As of 1 January 2021, a new German law (known by its abbreviation StaRUG) affords debtors with COMI in Germany with a statutory regime for a non-consensual pre-insolvency balance sheet restructuring. This is a novelty: German restructuring law previously provided no tool allowing a debtor to impose a debt-restructuring concept agreed with the vast majority of its creditors upon a dissenting minority of creditors; minority creditor hold-outs forced debtors to commence formal insolvency proceedings unless they were willing and able to resort to cumbersome English law schemes of arrangements sanctioned by the High Court of Justice in London. While StaRUG now remedies this situation for mere balance sheet restructurings, the German legislator shied away from providing debtors with the tools for an operational restructuring.

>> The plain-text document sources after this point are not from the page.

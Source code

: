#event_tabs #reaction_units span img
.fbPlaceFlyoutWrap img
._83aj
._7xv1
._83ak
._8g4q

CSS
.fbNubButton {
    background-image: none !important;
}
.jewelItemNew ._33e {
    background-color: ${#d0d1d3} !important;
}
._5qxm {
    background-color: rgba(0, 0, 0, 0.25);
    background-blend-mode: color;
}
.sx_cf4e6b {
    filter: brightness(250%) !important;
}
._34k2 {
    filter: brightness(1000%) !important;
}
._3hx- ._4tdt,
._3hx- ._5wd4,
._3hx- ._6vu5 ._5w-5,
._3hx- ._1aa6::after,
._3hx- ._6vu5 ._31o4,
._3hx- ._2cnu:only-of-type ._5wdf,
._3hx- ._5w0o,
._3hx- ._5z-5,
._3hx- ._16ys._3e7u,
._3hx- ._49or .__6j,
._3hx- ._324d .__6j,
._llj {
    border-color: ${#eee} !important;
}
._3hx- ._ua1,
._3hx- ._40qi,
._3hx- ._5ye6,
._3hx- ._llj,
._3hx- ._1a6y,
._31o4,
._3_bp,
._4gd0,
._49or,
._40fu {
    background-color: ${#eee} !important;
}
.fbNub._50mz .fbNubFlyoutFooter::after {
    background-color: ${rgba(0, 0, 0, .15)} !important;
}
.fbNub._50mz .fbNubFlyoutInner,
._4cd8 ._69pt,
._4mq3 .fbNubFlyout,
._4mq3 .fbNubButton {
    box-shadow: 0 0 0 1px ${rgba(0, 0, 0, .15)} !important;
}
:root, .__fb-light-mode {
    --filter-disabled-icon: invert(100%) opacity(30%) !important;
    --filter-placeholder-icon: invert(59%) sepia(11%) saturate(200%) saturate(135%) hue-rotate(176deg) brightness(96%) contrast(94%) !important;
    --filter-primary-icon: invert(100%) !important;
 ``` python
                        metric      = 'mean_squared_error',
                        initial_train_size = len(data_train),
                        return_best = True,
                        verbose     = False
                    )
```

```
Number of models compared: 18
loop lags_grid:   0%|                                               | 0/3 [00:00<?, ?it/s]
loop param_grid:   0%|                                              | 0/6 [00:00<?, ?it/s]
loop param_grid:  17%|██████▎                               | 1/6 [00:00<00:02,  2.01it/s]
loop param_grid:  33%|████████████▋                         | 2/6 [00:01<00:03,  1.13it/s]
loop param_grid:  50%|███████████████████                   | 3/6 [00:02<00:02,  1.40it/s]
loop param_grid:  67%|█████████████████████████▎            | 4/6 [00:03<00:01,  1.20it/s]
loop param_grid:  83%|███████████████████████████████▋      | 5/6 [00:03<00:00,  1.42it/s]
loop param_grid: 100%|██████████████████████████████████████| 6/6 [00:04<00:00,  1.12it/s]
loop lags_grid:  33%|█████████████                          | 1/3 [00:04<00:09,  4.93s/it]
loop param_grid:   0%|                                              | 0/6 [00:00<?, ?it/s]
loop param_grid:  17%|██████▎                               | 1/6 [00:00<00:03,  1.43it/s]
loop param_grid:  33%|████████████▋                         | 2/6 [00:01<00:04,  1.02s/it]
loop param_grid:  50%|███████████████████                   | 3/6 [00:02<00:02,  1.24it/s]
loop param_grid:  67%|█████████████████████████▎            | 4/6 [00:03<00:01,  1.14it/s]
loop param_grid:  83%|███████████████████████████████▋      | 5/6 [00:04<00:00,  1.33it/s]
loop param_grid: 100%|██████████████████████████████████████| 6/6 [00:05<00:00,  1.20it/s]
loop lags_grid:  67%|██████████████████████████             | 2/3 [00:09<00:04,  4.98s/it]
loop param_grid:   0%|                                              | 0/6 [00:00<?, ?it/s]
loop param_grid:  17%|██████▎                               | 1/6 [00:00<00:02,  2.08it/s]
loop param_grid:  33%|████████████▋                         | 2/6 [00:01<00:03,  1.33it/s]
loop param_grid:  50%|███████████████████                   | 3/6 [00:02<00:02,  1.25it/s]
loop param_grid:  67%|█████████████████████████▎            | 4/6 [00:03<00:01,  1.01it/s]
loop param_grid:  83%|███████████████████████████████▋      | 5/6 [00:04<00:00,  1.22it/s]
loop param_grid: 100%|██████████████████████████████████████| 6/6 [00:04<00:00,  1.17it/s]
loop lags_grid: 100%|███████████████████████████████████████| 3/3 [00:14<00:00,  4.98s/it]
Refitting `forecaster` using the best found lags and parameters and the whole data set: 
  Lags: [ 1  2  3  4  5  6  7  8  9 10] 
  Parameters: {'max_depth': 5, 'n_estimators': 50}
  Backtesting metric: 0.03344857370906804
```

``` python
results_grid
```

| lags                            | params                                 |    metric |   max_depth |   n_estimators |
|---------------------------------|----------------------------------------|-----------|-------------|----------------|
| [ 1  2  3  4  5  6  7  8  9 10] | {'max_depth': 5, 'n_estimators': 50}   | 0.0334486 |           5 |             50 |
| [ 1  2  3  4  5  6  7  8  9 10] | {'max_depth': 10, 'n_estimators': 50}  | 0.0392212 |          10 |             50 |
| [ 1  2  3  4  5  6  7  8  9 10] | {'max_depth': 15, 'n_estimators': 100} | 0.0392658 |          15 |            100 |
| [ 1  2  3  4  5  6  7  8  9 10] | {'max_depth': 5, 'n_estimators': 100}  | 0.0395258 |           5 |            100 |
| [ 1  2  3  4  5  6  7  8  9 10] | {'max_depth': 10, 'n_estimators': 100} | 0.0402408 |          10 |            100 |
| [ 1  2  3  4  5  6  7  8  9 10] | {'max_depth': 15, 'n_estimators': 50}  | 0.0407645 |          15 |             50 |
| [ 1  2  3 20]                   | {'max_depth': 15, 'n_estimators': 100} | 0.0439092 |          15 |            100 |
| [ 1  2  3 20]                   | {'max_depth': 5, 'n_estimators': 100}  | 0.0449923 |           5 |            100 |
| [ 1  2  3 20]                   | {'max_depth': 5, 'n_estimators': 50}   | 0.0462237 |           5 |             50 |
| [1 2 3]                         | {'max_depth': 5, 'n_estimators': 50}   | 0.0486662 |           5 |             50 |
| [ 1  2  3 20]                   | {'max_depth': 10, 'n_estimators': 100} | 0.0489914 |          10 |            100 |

(i) introduces the key features of the new preventive restructuring framework under StaRUG,
(ii) highlights its strengths and the restructuring-situations, for which StaRUG will be suitable,
(iii) addresses its weaknesses and the restructuring-situations, in which StaRUG will be less suitable, and
(iv) identifies caveats for shareholders, creditors and new money lenders in relation to restructuring proceedings under StaRUG.
On 1 January 2021, the Act for the Further Development of the Restructuring and Insolvency law (Sanierungs- und
Insolvenzrechtsfortentwicklungsgesetz, SanInsFoG) of 22 December 2020 entered into effect.
SanInsFoG combines three important legislative projects into one legislative act:
1. StaRUG’s key features. How does the preventive restructuring framework work?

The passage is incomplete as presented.